Shohozan Upsets Kisenosato

Promotion-chasing ozeki Kisenosato suffered an embarrassing loss on Tuesday, when the 10th day of the Nagoya Grand Sumo Tournament finished with five wrestlers tied for the lead.

Shohozan tricked Kisenosato on the tachiai. Shohozan, who typically aims for a belt hold with his left, instead charged to his right. Kisenosato did his best to change the direction of his charge but slipped on the sandy surface and fell to his second defeat in the 15-day event at Aichi Prefectural Gymnasium.

“I’ve gone for the left-hand hold over and over against him and all I ever did was lose,” said Shohozan (3-7), a fourth-ranked maegashira, who improved to 2-9 in his career against Kisenosato.

“I made up my mind at the last instant and moved so he wouldn’t get a hold with his left, either.”

Kisenosato fell into a tie with four others at 8-2.

Komusubi Takayasu entered the ring against yokozuna Harumafuji (8-2) with the tournament lead after Kisenosato’s downfall, but failed to hold onto it, losing to the Mongolian for the 11th time in 14 career bouts.

After a brief exchange of slaps and shoves, Harumafuji lunged forward and tackled his man, wrapping him up and propelling him from the ring to his second loss in 10 trips to the dohyo.

Yokozuna Hakuho had to wriggle and scrape to snatch victory from Georgian sekiwake Tochinoshin (2-8), who has yet to beat the Mongolian master in 23 career matches.

Hakuho, who limped out of the ring following his defeat on Monday, appeared to lack the lower body strength needed to finish his man off early, and the result was a thriller in which the advantage switched back and forth before the yokozuna forced his man out.
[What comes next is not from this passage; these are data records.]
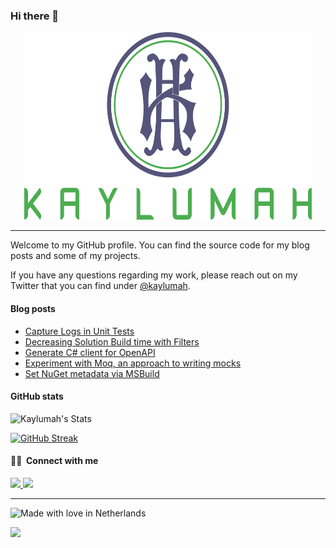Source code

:### Hi there 👋

<p align="center">
  <img alt="Kaylumah Logo" width="460" height="300" src="meta/resources/logo.svg">
</p>

---

Welcome to my GitHub profile. You can find the source code for my blog posts and some of my projects.

If you have any questions regarding my work, please reach out on my Twitter that you can find under [@kaylumah](https://twitter.com/kaylumah).

<!-- #### Skills
![C#](https://img.shields.io/static/v1?style=for-the-badge&logo=c-sharp&message=CSharp&label=&color=fedcba&labelColor=abcdef)
![Java](https://img.shields.io/static/v1?style=for-the-badge&logo=java&message=Java&label=&color=007396&labelColor=000000) -->

#### Blog posts
<!-- BLOG-POST-LIST:START -->
- [Capture Logs in Unit Tests](https://kaylumah.nl/2021/11/14/capture-logs-in-unit-tests.html)
- [Decreasing Solution Build time with Filters](https://kaylumah.nl/2021/07/17/decreasing-solution-build-time-with-filters.html)
- [Generate C# client for OpenAPI](https://kaylumah.nl/2021/05/23/generate-csharp-client-for-openapi.html)
- [Experiment with Moq, an approach to writing mocks](https://kaylumah.nl/2021/04/11/an-approach-to-writing-mocks.html)
- [Set NuGet metadata via MSBuild](https://kaylumah.nl/2021/03/27/set-nuget-metadata-via-msbuild.html)
<!-- BLOG-POST-LIST:END -->

#### GitHub stats

![Kaylumah's Stats](https://github-readme-stats.vercel.app/api?username=Kaylumah&show_icons=true&theme=bear)

[![GitHub Streak](https://github-readme-streak-stats.herokuapp.com?user=kaylumah&theme=bear)](https://git.io/streak-stats)

#### 🤝🏻 &nbsp;Connect with me

<!-- 
 TODO twitter, dev.to, website
-->

<a href="https://www.linkedin.com/in/maxhamulyak/">
    <img src="https://img.shields.io/badge/linkedin-%230077B5.svg?&style=for-the-badge&logo=linkedin&logoColor=white" />
</a>
<a href="mailto:max@kaylumah.nl">
    <img src="https://img.shields.io/badge/email-%23D14836.svg?&style=for-the-badge&logo=gmail&logoColor=white" />
</a>


---
![Made with love in Netherlands](https://madewithlove.now.sh/nl?heart=true&template=for-the-badge)

<img src="https://profile-counter.glitch.me/kaylumah/count.svg" />



<!--
**maxhamulyak/maxhamulyak** is a ✨ _special_ ✨ repository because its `README.md` (this file) appears on your GitHub profile.

Here are some ideas to get you started:

- 🔭 I’m currently working on ...
- 🌱 I’m currently learning ...
- 👯 I’m looking to collaborate on ...
- 🤔 I’m looking for help with ...
- 💬 Ask me about ...
- 📫 How to reach me: ...
- 😄 Pronouns: ...
- ⚡ Fun fact: ...
-->

<!-- https://docs.github.com/en/github/setting-up-and-managing-your-github-profile/managing-your-profile-readme

https://towardsdatascience.com/build-a-stunning-readme-for-your-github-profile-9b80434fe5d7

https://javascript.plainenglish.io/how-to-create-an-awesome-github-profile-readme-a474d5b45645

https://dev.to/diogorodrigues/creating-amazing-github-profiles-readme-5h31

https://github.com/coderjojo/creative-profile-readme

https://github.com/abhisheknaiidu/awesome-github-profile-readme -->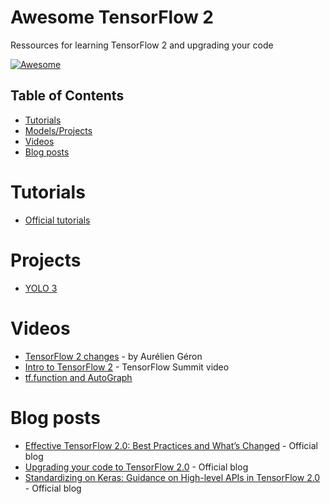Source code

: # Awesome TensorFlow 2
Ressources for learning TensorFlow 2 and upgrading your code

[![Awesome](https://cdn.rawgit.com/sindresorhus/awesome/d7305f38d29fed78fa85652e3a63e154dd8e8829/media/badge.svg)](https://github.com/eliotandres/awesome-tensorflow-2)


## Table of Contents

- [Tutorials](#tutorials)
- [Models/Projects](#projects)
- [Videos](#video)
- [Blog posts](#blogs)



<a name="tutorials" />

# Tutorials

* [Official tutorials](https://github.com/tensorflow/docs/tree/master/site/en/r2/tutorials)
 
<a name="projects" />

# Projects

* [YOLO 3](https://github.com/zzh8829/yolov3-tf2)

<a name="videos" />

# Videos

* [TensorFlow 2 changes](https://www.youtube.com/watch?time_continue=6&v=WTNH0tcscqo) - by Aurélien Géron
* [Intro to TensorFlow 2](https://www.youtube.com/watch?v=k5c-vg4rjBw) - TensorFlow Summit video
* [tf.function and AutoGraph](https://www.youtube.com/watch?v=Up9CvRLIIIw)

<a name="blogs" />

# Blog posts
- [Effective TensorFlow 2.0: Best Practices and What’s Changed](https://medium.com/tensorflow/effective-tensorflow-2-0-best-practices-and-whats-changed-a0ca48767aff) - Official blog
- [Upgrading your code to TensorFlow 2.0](https://medium.com/tensorflow/upgrading-your-code-to-tensorflow-2-0-f72c3a4d83b5) - Official blog
- [Standardizing on Keras: Guidance on High-level APIs in TensorFlow 2.0](https://medium.com/tensorflow/standardizing-on-keras-guidance-on-high-level-apis-in-tensorflow-2-0-bad2b04c819a) - Official blog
No. 2 maegashira Takarafuji improved to 8-2 to remain among the top wrestlers by shoving seventh-ranked Daishomaru out to his fifth loss.

Ozeki Terunofuji, who needs eight wins here to secure his rank for September’s tournament, fell to a fifth defeat, losing a tough battle when No. 4 maegashira Ikioi (4-6) executed a good armlock throw.

Goeido earned his sixth win despite a slow start on the tachiai against in-form Tochiozan (6-4). The No. 1 maegashira made things difficult for the ozeki and nearly forced him out. But Goeido proved the more resourceful, enticing his man into chasing him before standing his ground and winning with an overarm throw.